For age 0.5–2 years, the Bayley Scales of Infant Development-II7 are recommended. Although other scales exist (eg, Fagan test, Brazelton Scale), the Bayley Scale has the best standardisation and has been used extensively in previous exposure-outcome research. For example, it has been applied to assess the effects of lead,812 PCBs,1315 methylmercury1618 and dichlorodiphenyldichloroethylene.19 20 Although the Bayley Scale is a fairly blunt instrument that may not pick up subtle deficits associated with exposures and the items are rather diverse (ie, they do not easily lend themselves to domain-specific analysis), it is the best option available. It is recommended that this test be given to the cohort subgroups at one time point each (6 months, 1 year, 1.5 years or 2 years).

At ages 3–6 years an abbreviated version of the Wechsler Preschool and Primary Scale of Intelligence (WPPSI-III)21 (Block Designs, Matrix Reasoning and Vocabulary) is recommended. The WPPSI-III was chosen over other possibilities for several reasons. The Wechsler scales have been the most extensively applied to IQ research on this age range in the past and they dovetail nicely with Wechsler subtests available at later ages. The subtests chosen will produce an IQ score, have parallel versions available at later ages and can contribute some information to domain-specific function (although they are far from pure measures of specific domains). The major disadvantage of the Wechsler Scales is that they have somewhat abbreviated ranges, meaning that at the lowest and highest age ranges the tests can be too difficult or too simple and that persons with low IQs or those who are gifted may be “out of range” (ie, unable to meaningfully complete subtests or able to correctly complete all or virtually all items).

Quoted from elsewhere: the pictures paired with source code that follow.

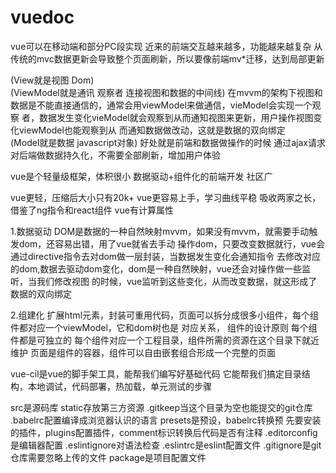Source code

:# vuedoc
<!-- vue的知识 -->
vue可以在移动端和部分PC段实现
近来的前端交互越来越多，功能越来越复杂
从传统的mvc数据更新会导致整个页面刷新，所以要像前端mv*迁移，达到局部更新

<!-- mvvm框架 -->
(View就是视图 Dom)   
(ViewModel就是通讯 观察者 连接视图和数据的中间线)
在mvvm的架构下视图和数据是不能直接通信的，通常会用viewModel来做通信，vieModel会实现一个观察
者，数据发生变化vieModel就会观察到从而通知视图来更新，用户操作视图变化viewModel也能观察到从
而通知数据做改动，这就是数据的双向绑定   
(Model就是数据 javascript对象)
好处就是前端和数据做操作的时候 通过ajax请求对后端做数据持久化，不需要全部刷新，增加用户体验

<!-- vue介绍 -->
vue是个轻量级框架，体积很小
数据驱动+组件化的前端开发
社区广

<!-- vue对比angular react -->
vue更轻，压缩后大小只有20k+
vue更容易上手，学习曲线平稳
吸收两家之长，借鉴了ng指令和react组件
vue有计算属性

<!-- vue核心思想 -->
1.数据驱动
DOM是数据的一种自然映射mvvm，如果没有mvvm，就需要手动触发dom，还容易出错，用了vue就省去手动
操作dom，只要改变数据就行，vue会通过directive指令去对dom做一层封装，当数据发生变化会通知指令
去修改对应的dom,数据去驱动dom变化，dom是一种自然映射，vue还会对操作做一些监听，当我们修改视图
的时候，vue监听到这些变化，从而改变数据，就这形成了数据的双向绑定

2.组建化
扩展html元素，封装可重用代码，页面可以拆分成很多小组件，每个组件都对应一个viewModel，它和dom树也是
对应关系，
组件的设计原则
每个组件都是可独立的
每个组件对应一个工程目录，组件所需的资源在这个目录下就近维护
页面是组件的容器，组件可以自由嵌套组合形成一个完整的页面

<!-- vue-cil -->
vue-cil是vue的脚手架工具，能帮我们编写好基础代码
它能帮我们搞定目录结构，本地调试，代码部署，热加载，单元测试的步骤

<!-- vue安装项目文件 -->
src是源码库
static存放第三方资源
.gitkeep当这个目录为空也能提交的git仓库
.babelrc配置编译成浏览器认识的语言 presets是预设，babelrc转换预
先要安装的插件，plugins配置插件，comment标识转换后代码是否有注释
.editorconfig是编辑器配置
.eslintignore对语法检查
.eslintrc是eslint配置文件
.gitignore是git仓库需要忽略上传的文件
package是项目配置文件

Other tests that were considered for this age span include the McCarthy,22 which has also been used extensively in developmental research. The major disadvantage of this test is the limited number and heterogeneity of items in specific subscale areas. The Stanford Binet Intelligence Scale-V23 was also considered. The major advantage of this test is that it can be given across the lifespan, frequently using the same subtests. It is also excellent for measuring the higher and lower ends of intelligence. Disadvantages include limited use in developmental research, less information on relationships between subtest performance and developmental outcomes, and the fact that there is limited experience with the most recent edition of the scale. The publishers have significantly altered the test; an important omission from the new version appears to be the copying test, which proved to be very sensitive in several cultures at several ages to the effects of prenatal and childhood exposure to methylmercury. Finally, the Kaufman scales (KABC-2, KBIT-2)24 25 were considered. These scales have also been used less extensively in developmental research and have recently undergone significant revision, raising questions about their comparability to previous versions of the tests. The Raven Progressive Matrices Test26 has been used in the past in toxicant exposure studies. This test has been successfully applied in many cultures and appears to possess inherently less cultural and linguistic bias than other intelligence tests. However, the Raven test assesses intelligence in a one-dimensional fashion (a type of non-verbal executive function) and supportive psychometric data for the test are limited with regard to norms, validity and reliability.

At ages 7–10 and 15–18 years the Wechsler Abbreviated Scale of Intelligence (WASI)27 is recommended to assess the general abilities domain. This test has four subtests (Block Designs, Matrix Reasoning, Similarities and Vocabulary) that provide continuity with the WPPSI-III subtests recommended for children aged 3–6 years. In addition, the WASI can be used across the lifespan after age 6 using the same subtests. Another possibility for children aged 7–10 years is the Wechsler Intelligence Scale for Children (WISC)-IV,28 a revised version of the earlier WISC scales (WISC, WISC-R, WISC-III) which have been used extensively in developmental research. The WASI was recommended over the WISC-IV owing to its greater brevity and its continuity across the developmental span.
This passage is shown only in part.